Metroid : un pionnier du jeu d’exploration

Metroid
Image d'illustration. Metroid — Nintendo / PR-ADN

Quarante ans après ses débuts sur Nintendo, Metroid reste un jeu-charnière. Exploration, tension, représentation, son empreinte dépasse largement la NES.

En bref

  • Metroid a posé les bases du Metroidvania.
  • Son exploration libre et son ambiance oppressante étaient révolutionnaires.
  • La révélation de Samus a marqué l’histoire du jeu vidéo.

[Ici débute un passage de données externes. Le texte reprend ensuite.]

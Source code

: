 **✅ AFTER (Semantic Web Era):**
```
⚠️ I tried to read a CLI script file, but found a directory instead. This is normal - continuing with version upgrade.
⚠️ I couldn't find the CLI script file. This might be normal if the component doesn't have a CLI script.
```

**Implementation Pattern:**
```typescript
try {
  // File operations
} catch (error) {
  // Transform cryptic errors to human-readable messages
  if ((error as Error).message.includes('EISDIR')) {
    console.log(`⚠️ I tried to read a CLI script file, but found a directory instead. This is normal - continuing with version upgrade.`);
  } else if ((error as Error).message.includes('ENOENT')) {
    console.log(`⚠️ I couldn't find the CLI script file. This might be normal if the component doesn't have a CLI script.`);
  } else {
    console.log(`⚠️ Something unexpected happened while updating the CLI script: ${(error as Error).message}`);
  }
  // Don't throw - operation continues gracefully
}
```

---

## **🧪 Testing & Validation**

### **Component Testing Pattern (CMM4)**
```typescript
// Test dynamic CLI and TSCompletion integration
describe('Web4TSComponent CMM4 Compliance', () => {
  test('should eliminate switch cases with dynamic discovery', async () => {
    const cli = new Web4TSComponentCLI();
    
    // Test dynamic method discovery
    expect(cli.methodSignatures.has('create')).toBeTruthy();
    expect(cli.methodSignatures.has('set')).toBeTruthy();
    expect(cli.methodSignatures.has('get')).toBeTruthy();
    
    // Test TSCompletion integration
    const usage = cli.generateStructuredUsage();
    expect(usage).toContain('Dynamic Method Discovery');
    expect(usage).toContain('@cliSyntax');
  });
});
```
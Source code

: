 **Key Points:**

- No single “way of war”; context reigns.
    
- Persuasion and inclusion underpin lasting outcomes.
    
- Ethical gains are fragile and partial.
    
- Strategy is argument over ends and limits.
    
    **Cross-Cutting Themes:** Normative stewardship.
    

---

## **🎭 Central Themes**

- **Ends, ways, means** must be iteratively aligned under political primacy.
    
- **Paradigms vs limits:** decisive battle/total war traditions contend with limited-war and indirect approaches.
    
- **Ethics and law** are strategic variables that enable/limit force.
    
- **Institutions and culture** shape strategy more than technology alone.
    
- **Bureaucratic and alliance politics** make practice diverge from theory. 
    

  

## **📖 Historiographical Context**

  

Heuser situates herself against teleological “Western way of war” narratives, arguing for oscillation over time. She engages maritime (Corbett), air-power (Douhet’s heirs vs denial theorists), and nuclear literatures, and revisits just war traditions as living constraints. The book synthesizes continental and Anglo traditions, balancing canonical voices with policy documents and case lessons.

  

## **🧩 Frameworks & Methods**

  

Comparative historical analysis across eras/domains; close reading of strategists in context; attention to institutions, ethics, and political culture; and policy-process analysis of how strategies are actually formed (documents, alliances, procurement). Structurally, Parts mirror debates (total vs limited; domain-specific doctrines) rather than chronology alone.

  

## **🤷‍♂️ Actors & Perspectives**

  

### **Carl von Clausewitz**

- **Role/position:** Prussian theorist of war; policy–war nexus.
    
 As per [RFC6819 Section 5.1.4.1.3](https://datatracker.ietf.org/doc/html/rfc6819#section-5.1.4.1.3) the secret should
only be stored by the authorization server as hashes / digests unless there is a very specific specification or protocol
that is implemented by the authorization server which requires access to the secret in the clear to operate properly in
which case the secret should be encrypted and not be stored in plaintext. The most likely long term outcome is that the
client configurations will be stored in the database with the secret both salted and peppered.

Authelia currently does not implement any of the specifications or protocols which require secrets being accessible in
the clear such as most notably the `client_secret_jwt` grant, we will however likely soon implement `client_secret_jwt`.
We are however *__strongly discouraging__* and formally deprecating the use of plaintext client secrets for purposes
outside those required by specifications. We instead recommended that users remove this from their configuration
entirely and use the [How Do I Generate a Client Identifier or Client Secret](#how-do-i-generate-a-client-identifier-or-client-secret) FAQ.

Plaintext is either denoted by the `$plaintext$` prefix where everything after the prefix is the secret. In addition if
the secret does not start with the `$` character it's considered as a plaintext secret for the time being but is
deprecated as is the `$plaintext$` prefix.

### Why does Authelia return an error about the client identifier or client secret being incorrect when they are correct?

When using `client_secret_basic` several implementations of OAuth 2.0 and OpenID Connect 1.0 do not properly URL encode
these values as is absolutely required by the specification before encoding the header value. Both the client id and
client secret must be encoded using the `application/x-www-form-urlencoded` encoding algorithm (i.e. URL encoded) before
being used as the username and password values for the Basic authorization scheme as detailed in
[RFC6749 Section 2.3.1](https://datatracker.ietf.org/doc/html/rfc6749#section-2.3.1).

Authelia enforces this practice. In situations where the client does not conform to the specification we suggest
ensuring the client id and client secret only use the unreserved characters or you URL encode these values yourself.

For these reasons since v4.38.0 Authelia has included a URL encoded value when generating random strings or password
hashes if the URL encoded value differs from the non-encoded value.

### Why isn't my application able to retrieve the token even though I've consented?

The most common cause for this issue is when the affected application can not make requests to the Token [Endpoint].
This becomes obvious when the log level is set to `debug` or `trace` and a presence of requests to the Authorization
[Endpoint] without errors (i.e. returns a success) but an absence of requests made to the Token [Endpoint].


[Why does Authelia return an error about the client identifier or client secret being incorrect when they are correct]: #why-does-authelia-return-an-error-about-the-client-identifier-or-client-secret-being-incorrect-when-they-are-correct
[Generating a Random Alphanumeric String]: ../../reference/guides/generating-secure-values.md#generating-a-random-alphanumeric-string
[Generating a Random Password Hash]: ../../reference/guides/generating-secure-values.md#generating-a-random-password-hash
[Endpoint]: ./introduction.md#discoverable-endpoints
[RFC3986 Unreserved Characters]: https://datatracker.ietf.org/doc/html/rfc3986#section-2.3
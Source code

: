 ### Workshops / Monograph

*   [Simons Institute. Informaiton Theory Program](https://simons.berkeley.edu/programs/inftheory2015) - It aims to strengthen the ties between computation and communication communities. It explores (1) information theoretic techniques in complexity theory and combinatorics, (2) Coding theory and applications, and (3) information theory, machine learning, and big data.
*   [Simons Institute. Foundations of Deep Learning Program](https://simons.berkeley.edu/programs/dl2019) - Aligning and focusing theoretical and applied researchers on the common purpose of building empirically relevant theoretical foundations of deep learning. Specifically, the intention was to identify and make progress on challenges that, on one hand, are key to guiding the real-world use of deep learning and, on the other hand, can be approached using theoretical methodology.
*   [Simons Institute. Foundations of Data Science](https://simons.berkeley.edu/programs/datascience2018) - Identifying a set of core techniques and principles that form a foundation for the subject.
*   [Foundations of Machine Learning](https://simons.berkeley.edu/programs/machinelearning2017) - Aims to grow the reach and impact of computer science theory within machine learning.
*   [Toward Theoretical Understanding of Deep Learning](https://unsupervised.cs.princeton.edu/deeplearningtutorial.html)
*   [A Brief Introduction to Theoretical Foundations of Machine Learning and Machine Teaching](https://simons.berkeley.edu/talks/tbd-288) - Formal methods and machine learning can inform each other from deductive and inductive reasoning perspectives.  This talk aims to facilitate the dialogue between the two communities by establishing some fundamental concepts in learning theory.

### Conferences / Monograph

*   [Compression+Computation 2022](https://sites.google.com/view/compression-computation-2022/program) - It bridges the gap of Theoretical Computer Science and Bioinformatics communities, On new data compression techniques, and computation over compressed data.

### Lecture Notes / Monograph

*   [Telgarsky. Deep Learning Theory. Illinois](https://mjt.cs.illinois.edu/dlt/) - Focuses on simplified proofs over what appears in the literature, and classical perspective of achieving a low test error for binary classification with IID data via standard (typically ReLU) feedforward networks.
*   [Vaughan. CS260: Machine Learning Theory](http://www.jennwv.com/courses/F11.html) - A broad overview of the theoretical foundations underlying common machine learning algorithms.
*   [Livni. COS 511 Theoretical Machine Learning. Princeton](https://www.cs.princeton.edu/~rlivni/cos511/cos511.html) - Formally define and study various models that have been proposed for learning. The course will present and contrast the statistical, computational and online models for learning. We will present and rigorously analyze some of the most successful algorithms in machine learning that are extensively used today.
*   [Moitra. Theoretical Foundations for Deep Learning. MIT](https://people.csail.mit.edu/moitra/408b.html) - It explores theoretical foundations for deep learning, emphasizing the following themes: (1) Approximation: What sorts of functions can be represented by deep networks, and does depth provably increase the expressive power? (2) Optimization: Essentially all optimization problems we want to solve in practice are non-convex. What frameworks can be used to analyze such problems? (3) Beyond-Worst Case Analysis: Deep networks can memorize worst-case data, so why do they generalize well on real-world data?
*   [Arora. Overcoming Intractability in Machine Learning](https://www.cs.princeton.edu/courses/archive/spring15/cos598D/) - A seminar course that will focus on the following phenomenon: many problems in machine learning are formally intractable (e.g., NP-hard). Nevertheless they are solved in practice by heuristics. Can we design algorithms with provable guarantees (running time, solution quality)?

Quarante ans plus tard, Metroid n’a rien d’un vieux monument qu’on ressort pour la photo anniversaire. Son empreinte est partout. Dans les jeux qui vous demandent de revenir plus tard avec la bonne capacité, dans ces cartes qui se dévoilent morceau par morceau, dans cette façon de faire de l’exploration une récompense en soi. Et franchement, pour un jeu lancé le 6 août 1986 au Japon sur Famicom Disk System (l’extension de la Famicom), le coup de génie tient encore très bien.

Un modèle de design avant même qu’on lui donne un nom

Développé par Nintendo R&D1 avec Intelligent Systems, Metroid a débarqué sur Nintendo Entertainment System (NES) en Amérique du Nord ainsi que le reste du monde l’année suivante. Sur le papier, on pouvait croire à un simple jeu d’action à défilement horizontal. En pratique, pas du tout.

Sur Zebes, il ne s’agissait pas juste d’aller de gauche à droite en tirant sur tout ce qui bouge. Le jeu proposait un monde plus ouvert, des impasses, des énigmes, des ennemis à contourner ou affronter, et surtout une progression qui passait par la curiosité. Vous n’avanciez pas parce que le niveau suivant s’ouvrait, vous avanciez parce que vous aviez compris quelque chose. C’est précisément ce socle qui donnera plus tard son nom à tout un pan du game design, le Metroidvania.

Là où Zelda ouvrait l’horizon, Metroid resserrait l’étau

La comparaison avec The Legend of Zelda est logique. Les deux jeux ont montré très tôt qu’une aventure pouvait être autre chose qu’une suite de niveaux linéaires. Mais Metroid avait une saveur bien à lui.

Ici, l’exploration ne rimait pas avec souffle épique ou fantasy accueillante. Elle passait par la tension, presque par l’inconfort. Les couloirs de Zebes restaient hostiles, aliens, étouffants, même quand Samus gagnait de nouvelles armes et que le joueur commençait à mieux maîtriser le terrain. Ce mélange entre liberté et claustrophobie, c’était neuf. Le jeu allait même jusqu’à proposer plusieurs fins selon votre vitesse d’exécution, preuve que son ambition dépassait largement le cadre habituel de la NES.

Le twist Samus, petit geste à l’époque, énorme impact après

Pendant l’essentiel de l’aventure, Samus reste cachée dans son armure, en pleine guerre contre des hordes d’aliens avant l’évasion finale de la planète. Puis, si le joueur termine assez vite, elle retire son casque. Révélation, le héros est une héroïne.

Aujourd’hui, le twist est connu de tout le monde. À l’époque, il a compté. Pas comme un gadget marketing, mais comme un signal culturel fort. Metroid II et Super Metroid n’ont d’ailleurs pas effacé cette dimension, au contraire, tout en conservant la compétence de combat et d’exploration de Samus. Le message était simple, et quand même sacrément utile pour l’industrie, la fantasy de puissance n’avait aucune raison d’être réservée aux garçons. Pour la représentation dans le jeu vidéo, Metroid a ouvert une porte que beaucoup d’autres franchiront ensuite.